WHAT TO PRODUCE >> Scan the material below for "stored", then return each line that contains it.

PROVIDED RECORDS >>
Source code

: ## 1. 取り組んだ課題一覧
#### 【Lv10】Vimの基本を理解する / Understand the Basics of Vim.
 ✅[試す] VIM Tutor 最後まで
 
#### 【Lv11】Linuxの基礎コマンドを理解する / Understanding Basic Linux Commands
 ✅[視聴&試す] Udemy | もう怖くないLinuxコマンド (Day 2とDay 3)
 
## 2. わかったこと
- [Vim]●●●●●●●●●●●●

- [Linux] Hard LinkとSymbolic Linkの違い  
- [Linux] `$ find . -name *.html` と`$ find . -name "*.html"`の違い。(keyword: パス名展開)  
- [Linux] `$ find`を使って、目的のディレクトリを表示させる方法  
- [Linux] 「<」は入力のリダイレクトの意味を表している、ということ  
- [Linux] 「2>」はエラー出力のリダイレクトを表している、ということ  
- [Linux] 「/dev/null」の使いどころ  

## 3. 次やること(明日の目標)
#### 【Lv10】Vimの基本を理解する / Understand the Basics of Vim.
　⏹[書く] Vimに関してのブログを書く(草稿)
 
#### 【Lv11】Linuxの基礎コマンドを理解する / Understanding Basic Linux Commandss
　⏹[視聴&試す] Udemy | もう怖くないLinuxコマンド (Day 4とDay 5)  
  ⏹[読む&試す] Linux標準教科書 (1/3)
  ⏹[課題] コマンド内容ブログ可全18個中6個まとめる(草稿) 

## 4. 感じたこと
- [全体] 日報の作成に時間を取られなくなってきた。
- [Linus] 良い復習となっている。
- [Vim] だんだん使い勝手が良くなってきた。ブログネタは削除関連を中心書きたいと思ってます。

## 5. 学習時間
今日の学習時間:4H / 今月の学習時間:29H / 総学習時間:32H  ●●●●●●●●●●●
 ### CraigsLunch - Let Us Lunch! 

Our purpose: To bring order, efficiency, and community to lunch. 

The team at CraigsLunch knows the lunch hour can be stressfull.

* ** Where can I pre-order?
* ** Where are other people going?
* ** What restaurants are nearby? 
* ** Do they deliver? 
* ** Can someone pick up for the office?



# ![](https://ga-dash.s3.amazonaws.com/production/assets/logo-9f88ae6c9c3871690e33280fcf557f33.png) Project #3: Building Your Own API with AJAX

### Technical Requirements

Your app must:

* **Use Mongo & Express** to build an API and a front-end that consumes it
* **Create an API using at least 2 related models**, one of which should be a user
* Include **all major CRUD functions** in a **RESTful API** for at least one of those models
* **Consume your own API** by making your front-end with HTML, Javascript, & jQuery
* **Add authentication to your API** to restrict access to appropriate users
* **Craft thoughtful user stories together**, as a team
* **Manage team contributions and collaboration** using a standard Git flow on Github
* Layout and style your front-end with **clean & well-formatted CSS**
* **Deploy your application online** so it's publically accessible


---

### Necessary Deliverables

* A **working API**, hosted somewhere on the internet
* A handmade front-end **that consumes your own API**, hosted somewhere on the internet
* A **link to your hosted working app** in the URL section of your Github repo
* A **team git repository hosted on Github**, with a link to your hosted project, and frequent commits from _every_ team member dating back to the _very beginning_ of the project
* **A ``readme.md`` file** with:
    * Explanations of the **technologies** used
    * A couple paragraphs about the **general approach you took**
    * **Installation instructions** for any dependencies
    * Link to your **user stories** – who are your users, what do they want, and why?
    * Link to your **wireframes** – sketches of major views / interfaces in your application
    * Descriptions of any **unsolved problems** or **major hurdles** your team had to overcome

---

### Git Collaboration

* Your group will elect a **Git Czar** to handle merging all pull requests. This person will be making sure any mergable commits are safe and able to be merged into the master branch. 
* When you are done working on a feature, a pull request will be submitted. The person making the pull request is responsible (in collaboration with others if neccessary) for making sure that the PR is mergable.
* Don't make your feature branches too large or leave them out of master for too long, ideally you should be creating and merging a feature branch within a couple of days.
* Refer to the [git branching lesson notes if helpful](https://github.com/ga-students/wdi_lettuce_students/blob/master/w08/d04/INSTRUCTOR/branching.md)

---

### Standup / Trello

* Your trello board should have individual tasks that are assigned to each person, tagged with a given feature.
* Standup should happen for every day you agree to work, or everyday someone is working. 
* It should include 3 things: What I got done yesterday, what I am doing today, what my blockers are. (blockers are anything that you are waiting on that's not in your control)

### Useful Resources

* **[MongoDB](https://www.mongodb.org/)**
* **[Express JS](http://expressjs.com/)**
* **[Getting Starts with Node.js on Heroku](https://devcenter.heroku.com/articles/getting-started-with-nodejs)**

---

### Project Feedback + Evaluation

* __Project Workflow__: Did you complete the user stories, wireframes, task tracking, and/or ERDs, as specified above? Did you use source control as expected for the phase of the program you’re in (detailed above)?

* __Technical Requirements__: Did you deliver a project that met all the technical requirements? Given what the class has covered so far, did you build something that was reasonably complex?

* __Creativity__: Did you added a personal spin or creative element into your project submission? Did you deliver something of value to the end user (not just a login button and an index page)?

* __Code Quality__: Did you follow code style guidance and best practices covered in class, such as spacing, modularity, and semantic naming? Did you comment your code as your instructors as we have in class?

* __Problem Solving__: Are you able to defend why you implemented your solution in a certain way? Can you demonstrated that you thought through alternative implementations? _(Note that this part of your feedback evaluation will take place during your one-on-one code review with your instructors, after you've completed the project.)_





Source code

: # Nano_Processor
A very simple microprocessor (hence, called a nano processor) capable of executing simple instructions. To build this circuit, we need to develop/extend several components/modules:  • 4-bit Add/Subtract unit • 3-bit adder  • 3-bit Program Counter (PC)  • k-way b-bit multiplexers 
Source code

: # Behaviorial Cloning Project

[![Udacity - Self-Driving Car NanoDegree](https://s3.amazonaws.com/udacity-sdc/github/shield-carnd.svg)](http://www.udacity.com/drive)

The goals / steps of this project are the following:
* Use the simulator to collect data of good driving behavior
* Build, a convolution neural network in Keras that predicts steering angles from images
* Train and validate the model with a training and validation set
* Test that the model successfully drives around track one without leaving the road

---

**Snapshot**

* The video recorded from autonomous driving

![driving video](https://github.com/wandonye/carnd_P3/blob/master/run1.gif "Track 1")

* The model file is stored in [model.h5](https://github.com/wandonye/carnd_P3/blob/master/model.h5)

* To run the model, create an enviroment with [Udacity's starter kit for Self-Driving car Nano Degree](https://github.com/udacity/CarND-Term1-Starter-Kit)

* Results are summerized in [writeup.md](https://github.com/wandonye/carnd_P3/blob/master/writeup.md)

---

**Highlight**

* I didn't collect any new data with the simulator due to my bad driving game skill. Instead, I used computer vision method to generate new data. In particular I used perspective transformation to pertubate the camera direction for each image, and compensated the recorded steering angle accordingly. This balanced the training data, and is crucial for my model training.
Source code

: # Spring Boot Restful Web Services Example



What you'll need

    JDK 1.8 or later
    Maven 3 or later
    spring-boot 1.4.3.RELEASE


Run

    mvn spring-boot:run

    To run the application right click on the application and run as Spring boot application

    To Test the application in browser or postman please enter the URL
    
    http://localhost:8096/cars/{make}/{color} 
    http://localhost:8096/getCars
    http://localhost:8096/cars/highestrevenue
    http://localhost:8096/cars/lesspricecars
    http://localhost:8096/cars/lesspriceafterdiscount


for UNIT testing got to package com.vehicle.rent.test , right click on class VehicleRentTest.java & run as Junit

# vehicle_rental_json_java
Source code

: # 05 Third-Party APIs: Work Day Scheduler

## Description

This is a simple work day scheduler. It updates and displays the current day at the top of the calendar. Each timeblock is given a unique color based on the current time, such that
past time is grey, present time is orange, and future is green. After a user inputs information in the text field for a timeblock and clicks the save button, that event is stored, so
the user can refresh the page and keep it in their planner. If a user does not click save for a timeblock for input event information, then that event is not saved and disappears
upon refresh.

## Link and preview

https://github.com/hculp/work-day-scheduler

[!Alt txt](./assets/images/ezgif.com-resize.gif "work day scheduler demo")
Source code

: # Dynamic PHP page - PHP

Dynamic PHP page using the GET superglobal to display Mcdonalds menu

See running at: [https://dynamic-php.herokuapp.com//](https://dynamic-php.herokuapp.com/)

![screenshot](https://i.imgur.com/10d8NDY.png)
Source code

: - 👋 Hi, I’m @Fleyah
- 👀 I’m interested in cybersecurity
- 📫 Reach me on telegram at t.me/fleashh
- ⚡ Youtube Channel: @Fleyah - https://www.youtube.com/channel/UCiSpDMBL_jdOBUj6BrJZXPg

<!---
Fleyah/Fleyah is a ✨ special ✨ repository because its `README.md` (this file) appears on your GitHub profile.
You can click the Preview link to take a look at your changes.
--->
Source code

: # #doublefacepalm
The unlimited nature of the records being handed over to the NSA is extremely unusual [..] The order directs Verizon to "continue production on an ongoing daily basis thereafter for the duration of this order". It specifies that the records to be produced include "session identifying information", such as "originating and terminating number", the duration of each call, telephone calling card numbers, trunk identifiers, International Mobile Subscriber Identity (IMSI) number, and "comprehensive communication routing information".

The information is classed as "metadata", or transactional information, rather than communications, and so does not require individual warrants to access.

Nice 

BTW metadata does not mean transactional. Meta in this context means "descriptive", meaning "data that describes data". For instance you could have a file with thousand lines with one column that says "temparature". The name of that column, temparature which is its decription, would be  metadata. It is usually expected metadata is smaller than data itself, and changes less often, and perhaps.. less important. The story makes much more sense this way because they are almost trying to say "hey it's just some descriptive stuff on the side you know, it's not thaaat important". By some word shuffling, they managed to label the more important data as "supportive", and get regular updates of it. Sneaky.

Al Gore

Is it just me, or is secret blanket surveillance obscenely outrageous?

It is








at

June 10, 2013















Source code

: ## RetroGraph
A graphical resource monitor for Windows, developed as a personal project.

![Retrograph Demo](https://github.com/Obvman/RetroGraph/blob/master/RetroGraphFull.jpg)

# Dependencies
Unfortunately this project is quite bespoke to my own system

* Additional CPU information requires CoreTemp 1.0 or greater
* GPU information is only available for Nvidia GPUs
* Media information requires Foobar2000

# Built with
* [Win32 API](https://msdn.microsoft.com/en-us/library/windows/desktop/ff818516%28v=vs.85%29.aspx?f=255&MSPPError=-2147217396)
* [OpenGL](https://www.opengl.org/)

RESPONSE >>
* The model file is stored in [model.h5](https://github.com/wandonye/carnd_P3/blob/master/model.h5)
past time is grey, present time is orange, and future is green. After a user inputs information in the text field for a timeblock and clicks the save button, that event is stored, so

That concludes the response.